[Exercise description]:
Pull out every line below that contains the word "linewidth".

[Rendered images with source text]
Start of Block

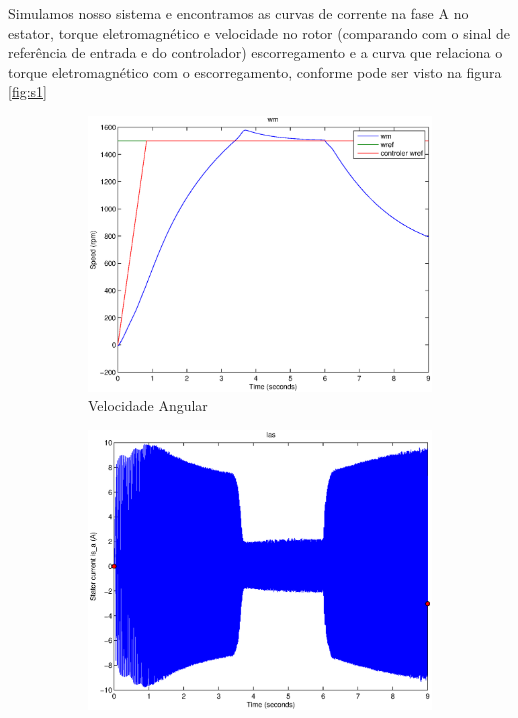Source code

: \documentclass{article}
\begin{document}
Simulamos nosso sistema e encontramos as curvas de corrente na fase A no estator, torque eletromagnético e velocidade no rotor (comparando com o sinal de referência de entrada e do controlador) escorregamento e a curva que relaciona o torque eletromagnético com o escorregamento, conforme pode ser visto na figura \ref{fig:s1}
\begin{figure}[H]
	\centering
	\begin{subfigure}[b]{0.49\linewidth}
		\includegraphics[width=\linewidth]{matlab/wm}
		\caption{Velocidade Angular}
	\end{subfigure}
	\begin{subfigure}[b]{0.49\linewidth}
		\centering
		\includegraphics[width=\linewidth]{matlab/ias}

\end{subfigure}
\end{figure}
\end{document}
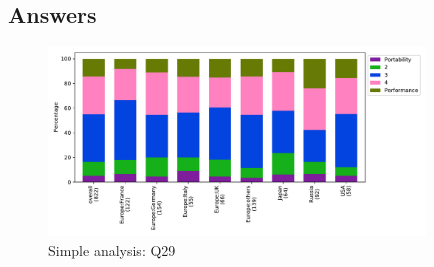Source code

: 
\subsection{Answers}


\begin{figure}[htb]
\begin{center}
\includegraphics[width=10cm]{../pdfs/Q29.pdf}
\caption{Simple analysis: Q29}
\label{fig:Q29}
\end{center}
\end{figure}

End of Block

[Your solution]:
	\begin{subfigure}[b]{0.49\linewidth}
		\includegraphics[width=\linewidth]{matlab/wm}
	\begin{subfigure}[b]{0.49\linewidth}
		\includegraphics[width=\linewidth]{matlab/ias}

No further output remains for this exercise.